Kennametal Inc. - Value

Kennametal Inc. (KMT) is now seeing double digit sales growth as the global economic downturn appears to be over.

The company also has the secret combination that all investors should look for: both value and growth. It has a PEG ratio of just 0.5.

Kennametal is a global manufacturer of tooling, engineered components and materials used by many industrial users. The company's customers are involved in many industries from airframes, to coal mining, to engines and oil wells.

Have the Bad Times Passed?

On Oct 28, Kennametal announced its fiscal first quarter results and surprised on the Zacks Consensus Estimate for the 4th quarter in a row.

This quarter, however, it barely squeaked by, beating by just a penny at 47 cents versus the 46 cents consensus. But a beat is a beat.

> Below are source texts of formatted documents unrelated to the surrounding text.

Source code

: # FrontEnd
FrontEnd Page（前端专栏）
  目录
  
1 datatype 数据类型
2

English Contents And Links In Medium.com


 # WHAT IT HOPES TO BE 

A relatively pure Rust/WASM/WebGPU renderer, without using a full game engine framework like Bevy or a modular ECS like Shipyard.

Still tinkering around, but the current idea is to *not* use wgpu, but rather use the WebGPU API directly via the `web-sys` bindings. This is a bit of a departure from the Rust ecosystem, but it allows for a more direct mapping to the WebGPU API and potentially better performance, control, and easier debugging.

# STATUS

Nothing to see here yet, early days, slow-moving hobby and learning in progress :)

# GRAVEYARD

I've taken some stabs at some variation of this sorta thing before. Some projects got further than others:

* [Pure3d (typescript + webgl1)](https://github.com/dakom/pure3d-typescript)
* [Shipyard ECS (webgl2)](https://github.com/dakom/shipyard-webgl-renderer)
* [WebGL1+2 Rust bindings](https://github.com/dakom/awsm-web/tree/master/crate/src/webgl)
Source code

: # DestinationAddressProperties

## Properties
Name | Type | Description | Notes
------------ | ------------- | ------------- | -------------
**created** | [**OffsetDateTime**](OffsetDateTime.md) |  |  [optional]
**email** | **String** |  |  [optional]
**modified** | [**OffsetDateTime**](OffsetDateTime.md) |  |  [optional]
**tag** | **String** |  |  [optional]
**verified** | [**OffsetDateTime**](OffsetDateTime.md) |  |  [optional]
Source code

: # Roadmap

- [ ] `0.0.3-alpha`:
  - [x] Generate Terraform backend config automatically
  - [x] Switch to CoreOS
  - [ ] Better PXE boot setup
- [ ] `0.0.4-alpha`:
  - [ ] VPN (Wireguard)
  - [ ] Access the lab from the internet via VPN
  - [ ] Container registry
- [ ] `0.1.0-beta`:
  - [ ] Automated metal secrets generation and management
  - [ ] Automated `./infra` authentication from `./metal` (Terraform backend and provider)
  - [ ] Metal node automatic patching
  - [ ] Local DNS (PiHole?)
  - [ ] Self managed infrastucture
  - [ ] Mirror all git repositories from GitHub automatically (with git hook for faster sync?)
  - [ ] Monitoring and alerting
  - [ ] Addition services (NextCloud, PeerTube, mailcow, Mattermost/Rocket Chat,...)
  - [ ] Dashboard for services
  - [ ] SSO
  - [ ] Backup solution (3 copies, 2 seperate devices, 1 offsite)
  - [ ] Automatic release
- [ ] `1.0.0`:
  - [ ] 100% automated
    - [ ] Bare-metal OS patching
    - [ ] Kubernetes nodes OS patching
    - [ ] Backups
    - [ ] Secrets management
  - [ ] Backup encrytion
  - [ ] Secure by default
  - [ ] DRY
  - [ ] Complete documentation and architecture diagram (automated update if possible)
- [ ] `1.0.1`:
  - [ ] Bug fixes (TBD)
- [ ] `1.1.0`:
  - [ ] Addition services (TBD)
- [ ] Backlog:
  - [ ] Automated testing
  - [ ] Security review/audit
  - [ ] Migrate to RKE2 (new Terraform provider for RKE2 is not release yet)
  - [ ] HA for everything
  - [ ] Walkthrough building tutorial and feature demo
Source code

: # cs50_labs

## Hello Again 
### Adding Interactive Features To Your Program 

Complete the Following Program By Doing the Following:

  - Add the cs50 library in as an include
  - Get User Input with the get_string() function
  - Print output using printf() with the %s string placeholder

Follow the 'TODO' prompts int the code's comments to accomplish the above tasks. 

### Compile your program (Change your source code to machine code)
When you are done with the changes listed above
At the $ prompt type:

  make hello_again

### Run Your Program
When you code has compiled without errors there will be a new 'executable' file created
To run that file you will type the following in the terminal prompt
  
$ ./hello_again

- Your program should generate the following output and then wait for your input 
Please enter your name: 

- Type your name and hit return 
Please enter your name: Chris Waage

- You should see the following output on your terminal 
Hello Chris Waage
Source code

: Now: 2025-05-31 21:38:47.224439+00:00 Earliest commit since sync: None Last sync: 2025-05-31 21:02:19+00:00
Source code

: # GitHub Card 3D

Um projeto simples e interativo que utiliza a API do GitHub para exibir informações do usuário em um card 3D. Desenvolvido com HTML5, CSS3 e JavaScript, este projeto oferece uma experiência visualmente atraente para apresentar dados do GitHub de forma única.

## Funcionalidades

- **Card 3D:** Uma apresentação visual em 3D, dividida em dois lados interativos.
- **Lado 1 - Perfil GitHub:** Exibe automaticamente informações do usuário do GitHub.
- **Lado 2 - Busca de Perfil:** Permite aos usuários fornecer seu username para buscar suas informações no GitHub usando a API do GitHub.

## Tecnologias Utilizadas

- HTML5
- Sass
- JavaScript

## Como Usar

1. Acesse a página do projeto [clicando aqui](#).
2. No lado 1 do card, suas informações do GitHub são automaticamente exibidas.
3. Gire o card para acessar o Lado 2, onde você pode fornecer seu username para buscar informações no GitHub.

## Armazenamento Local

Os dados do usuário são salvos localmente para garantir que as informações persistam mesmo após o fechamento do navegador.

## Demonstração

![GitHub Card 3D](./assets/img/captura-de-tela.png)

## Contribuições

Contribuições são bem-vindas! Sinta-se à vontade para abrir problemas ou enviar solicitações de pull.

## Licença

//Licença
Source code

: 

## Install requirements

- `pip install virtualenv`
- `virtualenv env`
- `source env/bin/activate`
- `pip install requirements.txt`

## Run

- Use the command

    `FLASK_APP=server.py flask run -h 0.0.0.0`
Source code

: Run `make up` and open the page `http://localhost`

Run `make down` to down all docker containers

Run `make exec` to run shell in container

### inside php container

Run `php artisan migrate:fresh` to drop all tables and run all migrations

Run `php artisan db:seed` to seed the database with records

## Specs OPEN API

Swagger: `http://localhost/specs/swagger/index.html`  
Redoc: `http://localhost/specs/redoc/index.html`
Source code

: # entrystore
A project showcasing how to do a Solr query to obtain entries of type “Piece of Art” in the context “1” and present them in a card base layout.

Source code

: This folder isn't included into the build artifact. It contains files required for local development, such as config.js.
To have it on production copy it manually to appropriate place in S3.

This was a sharp improvement with the year ago period where the company saw a 4 cents per share loss.

Sales jumped 29.3% to $529 million from $409 million last year. Organic sales climbed 34% while unfavorable currency impacts offset it by 3%.

Both of its segments, Industrial and Infrastructure, saw sales growth in the quarter. The Industrial segment grew sales by 33% to $248 million with Asia leading the way with a 40% increase followed by the Americas with 30%.

Sales in the Infrastructure segment rose 23% to $199 million as sales of energy and related products soared 46%. There was also stronger demand for earthworks products.

Again, it was Asia which led geographically, with a 40% jump in sales, followed by the Americas at 22% and Europe at 13%.

Sales and Earnings Guidance Raised for Fiscal 2011

Kennametal was optimistic about the rest of fiscal 2011 as it expects moderate global growth to continue. It raised both its sales and earnings forecast for the fiscal year.

Organic sales is now expected to range between 19% and 21% compared to the prior range of 14% to 17%.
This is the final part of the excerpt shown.